Take each line from the material below that includes the string "didn" and copy it.

+ + + +

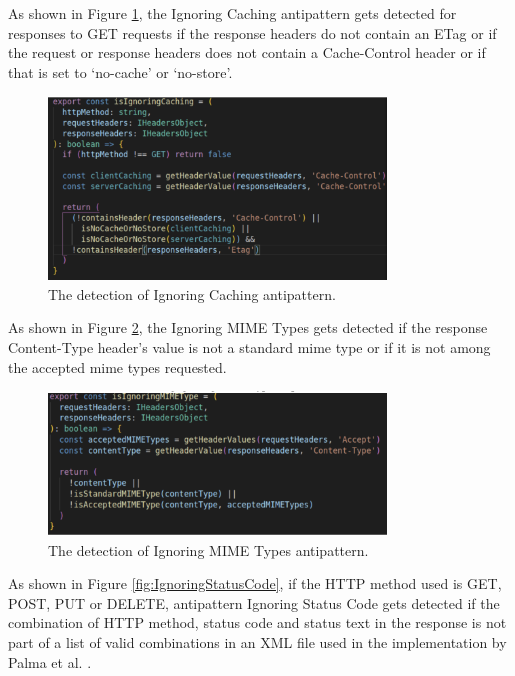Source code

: As shown in Figure \ref{fig:IgnoringCaching}, the Ignoring Caching antipattern gets detected for responses to GET requests if the response headers do not contain an ETag or if the request or response headers does not contain a Cache-Control header or if that is set to `no-cache' or `no-store'.

\begin{figure}[h!]
 \centering
 \includegraphics[width=0.8\textwidth]{img/ignoringCaching.png}
 \caption{The detection of Ignoring Caching antipattern.}
 \label{fig:IgnoringCaching}
\end{figure}

As shown in Figure \ref{fig:IgnoringMIMETypes}, the Ignoring MIME Types gets detected if the response Content-Type header's value is not a standard mime type or if it is not among the accepted mime types requested.

\begin{figure}[h!]
 \centering
 \includegraphics[width=0.8\textwidth]{img/ignoringMimeType.png}
 \caption{The detection of Ignoring MIME Types antipattern.}
 \label{fig:IgnoringMIMETypes}
\end{figure}

As shown in Figure \ref{fig:IgnoringStatusCode}, if the HTTP method used is GET, POST, PUT or DELETE, antipattern Ignoring Status Code gets detected if the combination of HTTP method, status code and status text in the response is not part of a list of valid combinations in an XML file used in the implementation by Palma et al.  \cite{linguistic}.

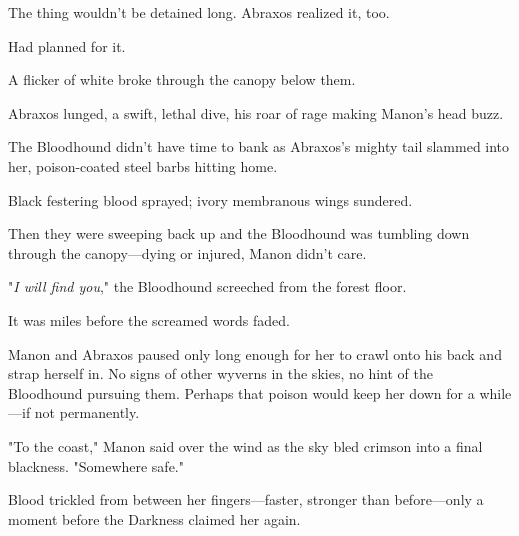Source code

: The thing wouldn't be detained long. Abraxos realized it, too.

Had planned for it.

A flicker of white broke through the canopy below them.

Abraxos lunged, a swift, lethal dive, his roar of rage making Manon's head buzz.

The Bloodhound didn't have time to bank as Abraxos's mighty tail slammed into her, poison-coated steel barbs hitting home.

Black festering blood sprayed; ivory membranous wings sundered.

Then they were sweeping back up and the Bloodhound was tumbling down through the canopy---dying or injured, Manon didn't care.

"\emph{I will find you}," the Bloodhound screeched from the forest floor.

It was miles before the screamed words faded.

Manon and Abraxos paused only long enough for her to crawl onto his back and strap herself in. No signs of other wyverns in the skies, no hint of the Bloodhound pursuing them. Perhaps that poison would keep her down for a while---if not permanently.

"To the coast," Manon said over the wind as the sky bled crimson into a final blackness. "Somewhere safe."

Blood trickled from between her fingers---faster, stronger than before---only a moment before the Darkness claimed her again.
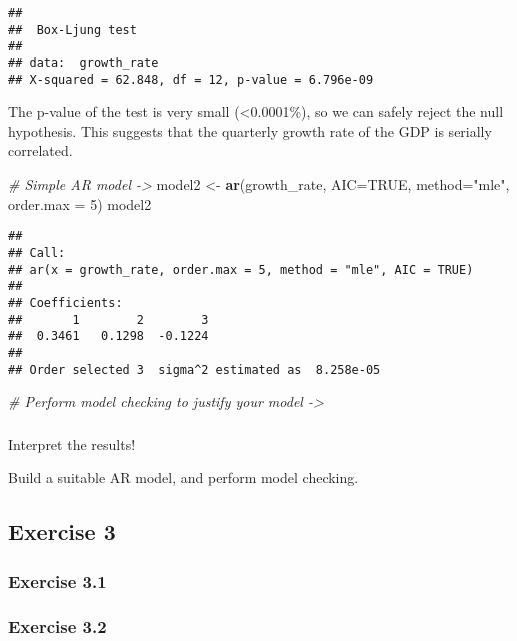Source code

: \documentclass[
]{article}
\newenvironment{Shaded}{\begin{snugshade}}{\end{snugshade}}
\newcommand{\CommentTok}[1]{\textcolor[rgb]{0.56,0.35,0.01}{\textit{#1}}}
\newcommand{\DataTypeTok}[1]{\textcolor[rgb]{0.13,0.29,0.53}{#1}}
\newcommand{\DecValTok}[1]{\textcolor[rgb]{0.00,0.00,0.81}{#1}}
\newcommand{\KeywordTok}[1]{\textcolor[rgb]{0.13,0.29,0.53}{\textbf{#1}}}
\newcommand{\NormalTok}[1]{#1}
\newcommand{\OtherTok}[1]{\textcolor[rgb]{0.56,0.35,0.01}{#1}}
\newcommand{\StringTok}[1]{\textcolor[rgb]{0.31,0.60,0.02}{#1}}
\begin{document}
\begin{verbatim}
## 
##  Box-Ljung test
## 
## data:  growth_rate
## X-squared = 62.848, df = 12, p-value = 6.796e-09
\end{verbatim}

The p-value of the test is very small (\textless0.0001\%), so we can
safely reject the null hypothesis. This suggests that the quarterly
growth rate of the GDP is serially correlated.

\begin{Shaded}
\begin{Highlighting}[]
\CommentTok{# Simple AR model ->}
\NormalTok{model2 <-}\StringTok{ }\KeywordTok{ar}\NormalTok{(growth_rate, }\DataTypeTok{AIC=}\OtherTok{TRUE}\NormalTok{, }\DataTypeTok{method=}\StringTok{"mle"}\NormalTok{, }\DataTypeTok{order.max =} \DecValTok{5}\NormalTok{)}
\NormalTok{model2}
\end{Highlighting}
\end{Shaded}

\begin{verbatim}
## 
## Call:
## ar(x = growth_rate, order.max = 5, method = "mle", AIC = TRUE)
## 
## Coefficients:
##       1        2        3  
##  0.3461   0.1298  -0.1224  
## 
## Order selected 3  sigma^2 estimated as  8.258e-05
\end{verbatim}

\begin{Shaded}
\begin{Highlighting}[]
\CommentTok{# Perform model checking to justify your model ->}
\end{Highlighting}
\end{Shaded}

\hypertarget{section}{%
\subsubsection{}\label{section}}

Interpret the results!

Build a suitable AR model, and perform model checking.

\hypertarget{section-1}{%
\subsubsection{}\label{section-1}}

\hypertarget{exercise-3}{%
\subsection{Exercise 3}\label{exercise-3}}

\hypertarget{exercise-3.1}{%
\subsubsection{Exercise 3.1}\label{exercise-3.1}}

\hypertarget{exercise-3.2}{%
\subsubsection{Exercise 3.2}\label{exercise-3.2}}
\end{document}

+ + + +

• EXPECTED ANSWER:
The Bloodhound didn't have time to bank as Abraxos's mighty tail slammed into her, poison-coated steel barbs hitting home.
Then they were sweeping back up and the Bloodhound was tumbling down through the canopy---dying or injured, Manon didn't care.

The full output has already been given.